#### [Exercise objective]
Nothing but the lines from the start of the records through the line that contains "44ef7b79e2123654" is to be copied, and each is to be copied exactly.

Data entries:
Segment Open

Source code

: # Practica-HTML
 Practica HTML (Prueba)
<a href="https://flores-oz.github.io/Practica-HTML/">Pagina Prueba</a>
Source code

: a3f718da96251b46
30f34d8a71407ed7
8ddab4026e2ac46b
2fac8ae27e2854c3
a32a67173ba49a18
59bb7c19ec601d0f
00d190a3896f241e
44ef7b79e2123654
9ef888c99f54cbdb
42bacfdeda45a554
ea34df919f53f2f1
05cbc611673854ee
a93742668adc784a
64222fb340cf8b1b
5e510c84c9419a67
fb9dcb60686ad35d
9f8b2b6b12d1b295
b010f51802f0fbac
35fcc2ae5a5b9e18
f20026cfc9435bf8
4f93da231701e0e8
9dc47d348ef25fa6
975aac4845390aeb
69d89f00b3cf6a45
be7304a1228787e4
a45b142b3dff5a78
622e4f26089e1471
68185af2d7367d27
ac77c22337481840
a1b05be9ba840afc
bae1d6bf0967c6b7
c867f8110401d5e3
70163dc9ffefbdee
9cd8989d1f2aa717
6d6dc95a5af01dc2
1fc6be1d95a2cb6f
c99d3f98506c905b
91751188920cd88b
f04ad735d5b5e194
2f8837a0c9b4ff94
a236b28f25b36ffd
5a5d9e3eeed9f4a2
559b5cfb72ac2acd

Segment Closed

#### [Answer for this exercise]
Source code

: # Practica-HTML
 Practica HTML (Prueba)
<a href="https://flores-oz.github.io/Practica-HTML/">Pagina Prueba</a>
Source code

: a3f718da96251b46
30f34d8a71407ed7
8ddab4026e2ac46b
2fac8ae27e2854c3
a32a67173ba49a18
59bb7c19ec601d0f
00d190a3896f241e
44ef7b79e2123654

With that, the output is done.